Source records
########

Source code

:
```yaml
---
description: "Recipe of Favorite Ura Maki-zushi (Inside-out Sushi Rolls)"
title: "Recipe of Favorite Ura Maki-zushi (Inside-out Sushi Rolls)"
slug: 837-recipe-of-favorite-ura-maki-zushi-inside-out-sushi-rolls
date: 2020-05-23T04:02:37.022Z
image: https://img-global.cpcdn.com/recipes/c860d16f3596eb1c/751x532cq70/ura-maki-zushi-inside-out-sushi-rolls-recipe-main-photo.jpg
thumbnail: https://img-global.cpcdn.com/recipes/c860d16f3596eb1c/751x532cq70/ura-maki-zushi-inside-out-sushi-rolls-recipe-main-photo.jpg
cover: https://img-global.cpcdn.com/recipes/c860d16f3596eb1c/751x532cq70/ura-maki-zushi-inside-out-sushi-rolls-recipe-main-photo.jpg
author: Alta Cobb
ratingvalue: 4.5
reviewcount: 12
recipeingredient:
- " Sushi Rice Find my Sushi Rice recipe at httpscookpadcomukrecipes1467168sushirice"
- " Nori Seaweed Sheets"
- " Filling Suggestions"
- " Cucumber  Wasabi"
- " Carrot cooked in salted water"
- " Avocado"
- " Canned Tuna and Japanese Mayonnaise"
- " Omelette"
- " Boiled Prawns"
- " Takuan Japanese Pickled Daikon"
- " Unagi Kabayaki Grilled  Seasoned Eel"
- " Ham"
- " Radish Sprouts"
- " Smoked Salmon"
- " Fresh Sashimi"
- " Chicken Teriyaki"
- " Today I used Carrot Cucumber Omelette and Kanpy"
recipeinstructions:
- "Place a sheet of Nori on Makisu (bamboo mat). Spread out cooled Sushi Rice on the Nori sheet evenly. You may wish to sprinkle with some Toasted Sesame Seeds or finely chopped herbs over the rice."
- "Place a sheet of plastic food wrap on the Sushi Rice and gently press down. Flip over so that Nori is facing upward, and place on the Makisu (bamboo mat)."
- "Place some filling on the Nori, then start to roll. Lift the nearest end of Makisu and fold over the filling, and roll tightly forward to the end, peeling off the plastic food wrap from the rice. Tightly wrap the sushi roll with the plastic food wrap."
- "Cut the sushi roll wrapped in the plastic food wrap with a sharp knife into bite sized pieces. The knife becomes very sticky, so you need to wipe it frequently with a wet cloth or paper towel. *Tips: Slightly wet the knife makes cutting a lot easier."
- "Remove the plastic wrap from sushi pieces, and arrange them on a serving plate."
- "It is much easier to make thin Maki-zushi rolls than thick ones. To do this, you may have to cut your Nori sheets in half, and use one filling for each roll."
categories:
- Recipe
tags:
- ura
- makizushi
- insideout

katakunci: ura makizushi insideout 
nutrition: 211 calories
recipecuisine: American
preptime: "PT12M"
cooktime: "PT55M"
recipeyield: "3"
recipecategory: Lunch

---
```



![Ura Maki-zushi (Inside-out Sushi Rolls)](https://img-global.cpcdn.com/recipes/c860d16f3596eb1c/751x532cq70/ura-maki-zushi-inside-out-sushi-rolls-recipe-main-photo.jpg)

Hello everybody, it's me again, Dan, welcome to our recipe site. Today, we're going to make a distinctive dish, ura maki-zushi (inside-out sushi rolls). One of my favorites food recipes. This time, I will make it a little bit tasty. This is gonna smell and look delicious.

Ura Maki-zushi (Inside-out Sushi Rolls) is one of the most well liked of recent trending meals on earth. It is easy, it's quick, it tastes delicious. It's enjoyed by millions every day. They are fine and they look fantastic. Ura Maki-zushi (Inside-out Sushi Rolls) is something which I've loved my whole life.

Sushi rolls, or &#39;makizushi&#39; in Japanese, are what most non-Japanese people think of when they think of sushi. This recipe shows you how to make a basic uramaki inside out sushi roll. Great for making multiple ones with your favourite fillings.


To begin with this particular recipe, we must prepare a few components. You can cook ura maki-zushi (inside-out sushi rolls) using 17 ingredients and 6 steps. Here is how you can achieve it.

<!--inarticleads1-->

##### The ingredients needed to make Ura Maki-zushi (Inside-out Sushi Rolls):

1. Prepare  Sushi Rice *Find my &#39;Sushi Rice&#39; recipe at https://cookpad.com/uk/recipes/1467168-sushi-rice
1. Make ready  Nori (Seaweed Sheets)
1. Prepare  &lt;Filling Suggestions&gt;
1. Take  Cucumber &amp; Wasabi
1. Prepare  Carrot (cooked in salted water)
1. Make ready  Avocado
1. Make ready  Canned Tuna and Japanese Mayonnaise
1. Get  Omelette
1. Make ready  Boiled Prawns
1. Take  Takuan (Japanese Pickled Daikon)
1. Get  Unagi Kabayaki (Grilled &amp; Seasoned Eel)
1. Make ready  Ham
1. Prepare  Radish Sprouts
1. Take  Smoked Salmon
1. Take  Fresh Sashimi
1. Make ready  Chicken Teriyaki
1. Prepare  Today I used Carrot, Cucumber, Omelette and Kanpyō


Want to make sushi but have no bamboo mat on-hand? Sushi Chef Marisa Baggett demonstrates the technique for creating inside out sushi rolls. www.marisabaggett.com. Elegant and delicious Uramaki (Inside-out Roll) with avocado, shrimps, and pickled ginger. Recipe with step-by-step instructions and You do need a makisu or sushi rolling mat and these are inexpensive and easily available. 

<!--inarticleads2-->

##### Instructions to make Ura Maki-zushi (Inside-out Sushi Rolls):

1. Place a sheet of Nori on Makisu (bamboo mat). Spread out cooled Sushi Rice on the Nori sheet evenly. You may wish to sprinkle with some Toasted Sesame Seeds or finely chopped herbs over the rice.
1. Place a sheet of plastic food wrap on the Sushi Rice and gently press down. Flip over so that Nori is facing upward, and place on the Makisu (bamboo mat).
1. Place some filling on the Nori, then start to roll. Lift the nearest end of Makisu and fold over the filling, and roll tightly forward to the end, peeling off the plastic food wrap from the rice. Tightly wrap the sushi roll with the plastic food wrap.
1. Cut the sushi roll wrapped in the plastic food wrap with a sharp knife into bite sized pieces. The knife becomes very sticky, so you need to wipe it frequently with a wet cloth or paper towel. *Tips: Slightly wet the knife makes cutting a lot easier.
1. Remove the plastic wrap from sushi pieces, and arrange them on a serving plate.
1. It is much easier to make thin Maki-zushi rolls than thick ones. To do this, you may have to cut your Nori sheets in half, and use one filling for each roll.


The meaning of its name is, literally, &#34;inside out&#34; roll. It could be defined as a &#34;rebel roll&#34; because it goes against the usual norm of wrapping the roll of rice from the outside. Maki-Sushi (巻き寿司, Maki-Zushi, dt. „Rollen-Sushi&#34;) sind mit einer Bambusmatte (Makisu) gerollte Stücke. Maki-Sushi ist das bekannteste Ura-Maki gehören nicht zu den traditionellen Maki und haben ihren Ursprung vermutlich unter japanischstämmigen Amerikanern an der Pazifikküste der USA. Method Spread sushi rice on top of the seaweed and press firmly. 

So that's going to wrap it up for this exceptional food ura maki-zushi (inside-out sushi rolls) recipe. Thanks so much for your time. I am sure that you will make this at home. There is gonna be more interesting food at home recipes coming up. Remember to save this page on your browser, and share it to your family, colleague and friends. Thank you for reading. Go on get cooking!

########

» **Task prompt**: Transcribe every line above, character for character.

» **Solution to this problem**:
Source code

:
```yaml
---
description: "Recipe of Favorite Ura Maki-zushi (Inside-out Sushi Rolls)"
title: "Recipe of Favorite Ura Maki-zushi (Inside-out Sushi Rolls)"
slug: 837-recipe-of-favorite-ura-maki-zushi-inside-out-sushi-rolls
date: 2020-05-23T04:02:37.022Z
image: https://img-global.cpcdn.com/recipes/c860d16f3596eb1c/751x532cq70/ura-maki-zushi-inside-out-sushi-rolls-recipe-main-photo.jpg
thumbnail: https://img-global.cpcdn.com/recipes/c860d16f3596eb1c/751x532cq70/ura-maki-zushi-inside-out-sushi-rolls-recipe-main-photo.jpg
cover: https://img-global.cpcdn.com/recipes/c860d16f3596eb1c/751x532cq70/ura-maki-zushi-inside-out-sushi-rolls-recipe-main-photo.jpg
author: Alta Cobb
ratingvalue: 4.5
reviewcount: 12
recipeingredient:
- " Sushi Rice Find my Sushi Rice recipe at httpscookpadcomukrecipes1467168sushirice"
- " Nori Seaweed Sheets"
- " Filling Suggestions"
- " Cucumber  Wasabi"
- " Carrot cooked in salted water"
- " Avocado"
- " Canned Tuna and Japanese Mayonnaise"
- " Omelette"
- " Boiled Prawns"
- " Takuan Japanese Pickled Daikon"
- " Unagi Kabayaki Grilled  Seasoned Eel"
- " Ham"
- " Radish Sprouts"
- " Smoked Salmon"
- " Fresh Sashimi"
- " Chicken Teriyaki"
- " Today I used Carrot Cucumber Omelette and Kanpy"
recipeinstructions:
- "Place a sheet of Nori on Makisu (bamboo mat). Spread out cooled Sushi Rice on the Nori sheet evenly. You may wish to sprinkle with some Toasted Sesame Seeds or finely chopped herbs over the rice."
- "Place a sheet of plastic food wrap on the Sushi Rice and gently press down. Flip over so that Nori is facing upward, and place on the Makisu (bamboo mat)."
- "Place some filling on the Nori, then start to roll. Lift the nearest end of Makisu and fold over the filling, and roll tightly forward to the end, peeling off the plastic food wrap from the rice. Tightly wrap the sushi roll with the plastic food wrap."
- "Cut the sushi roll wrapped in the plastic food wrap with a sharp knife into bite sized pieces. The knife becomes very sticky, so you need to wipe it frequently with a wet cloth or paper towel. *Tips: Slightly wet the knife makes cutting a lot easier."
- "Remove the plastic wrap from sushi pieces, and arrange them on a serving plate."
- "It is much easier to make thin Maki-zushi rolls than thick ones. To do this, you may have to cut your Nori sheets in half, and use one filling for each roll."
categories:
- Recipe
tags:
- ura
- makizushi
- insideout

katakunci: ura makizushi insideout 
nutrition: 211 calories
recipecuisine: American
preptime: "PT12M"
cooktime: "PT55M"
recipeyield: "3"
recipecategory: Lunch

---
```



![Ura Maki-zushi (Inside-out Sushi Rolls)](https://img-global.cpcdn.com/recipes/c860d16f3596eb1c/751x532cq70/ura-maki-zushi-inside-out-sushi-rolls-recipe-main-photo.jpg)

Hello everybody, it's me again, Dan, welcome to our recipe site. Today, we're going to make a distinctive dish, ura maki-zushi (inside-out sushi rolls). One of my favorites food recipes. This time, I will make it a little bit tasty. This is gonna smell and look delicious.

Ura Maki-zushi (Inside-out Sushi Rolls) is one of the most well liked of recent trending meals on earth. It is easy, it's quick, it tastes delicious. It's enjoyed by millions every day. They are fine and they look fantastic. Ura Maki-zushi (Inside-out Sushi Rolls) is something which I've loved my whole life.

Sushi rolls, or &#39;makizushi&#39; in Japanese, are what most non-Japanese people think of when they think of sushi. This recipe shows you how to make a basic uramaki inside out sushi roll. Great for making multiple ones with your favourite fillings.


To begin with this particular recipe, we must prepare a few components. You can cook ura maki-zushi (inside-out sushi rolls) using 17 ingredients and 6 steps. Here is how you can achieve it.

<!--inarticleads1-->

##### The ingredients needed to make Ura Maki-zushi (Inside-out Sushi Rolls):

1. Prepare  Sushi Rice *Find my &#39;Sushi Rice&#39; recipe at https://cookpad.com/uk/recipes/1467168-sushi-rice
1. Make ready  Nori (Seaweed Sheets)
1. Prepare  &lt;Filling Suggestions&gt;
1. Take  Cucumber &amp; Wasabi
1. Prepare  Carrot (cooked in salted water)
1. Make ready  Avocado
1. Make ready  Canned Tuna and Japanese Mayonnaise
1. Get  Omelette
1. Make ready  Boiled Prawns
1. Take  Takuan (Japanese Pickled Daikon)
1. Get  Unagi Kabayaki (Grilled &amp; Seasoned Eel)
1. Make ready  Ham
1. Prepare  Radish Sprouts
1. Take  Smoked Salmon
1. Take  Fresh Sashimi
1. Make ready  Chicken Teriyaki
1. Prepare  Today I used Carrot, Cucumber, Omelette and Kanpyō


Want to make sushi but have no bamboo mat on-hand? Sushi Chef Marisa Baggett demonstrates the technique for creating inside out sushi rolls. www.marisabaggett.com. Elegant and delicious Uramaki (Inside-out Roll) with avocado, shrimps, and pickled ginger. Recipe with step-by-step instructions and You do need a makisu or sushi rolling mat and these are inexpensive and easily available. 

<!--inarticleads2-->

##### Instructions to make Ura Maki-zushi (Inside-out Sushi Rolls):

1. Place a sheet of Nori on Makisu (bamboo mat). Spread out cooled Sushi Rice on the Nori sheet evenly. You may wish to sprinkle with some Toasted Sesame Seeds or finely chopped herbs over the rice.
1. Place a sheet of plastic food wrap on the Sushi Rice and gently press down. Flip over so that Nori is facing upward, and place on the Makisu (bamboo mat).
1. Place some filling on the Nori, then start to roll. Lift the nearest end of Makisu and fold over the filling, and roll tightly forward to the end, peeling off the plastic food wrap from the rice. Tightly wrap the sushi roll with the plastic food wrap.
1. Cut the sushi roll wrapped in the plastic food wrap with a sharp knife into bite sized pieces. The knife becomes very sticky, so you need to wipe it frequently with a wet cloth or paper towel. *Tips: Slightly wet the knife makes cutting a lot easier.
1. Remove the plastic wrap from sushi pieces, and arrange them on a serving plate.
1. It is much easier to make thin Maki-zushi rolls than thick ones. To do this, you may have to cut your Nori sheets in half, and use one filling for each roll.


The meaning of its name is, literally, &#34;inside out&#34; roll. It could be defined as a &#34;rebel roll&#34; because it goes against the usual norm of wrapping the roll of rice from the outside. Maki-Sushi (巻き寿司, Maki-Zushi, dt. „Rollen-Sushi&#34;) sind mit einer Bambusmatte (Makisu) gerollte Stücke. Maki-Sushi ist das bekannteste Ura-Maki gehören nicht zu den traditionellen Maki und haben ihren Ursprung vermutlich unter japanischstämmigen Amerikanern an der Pazifikküste der USA. Method Spread sushi rice on top of the seaweed and press firmly. 

So that's going to wrap it up for this exceptional food ura maki-zushi (inside-out sushi rolls) recipe. Thanks so much for your time. I am sure that you will make this at home. There is gonna be more interesting food at home recipes coming up. Remember to save this page on your browser, and share it to your family, colleague and friends. Thank you for reading. Go on get cooking!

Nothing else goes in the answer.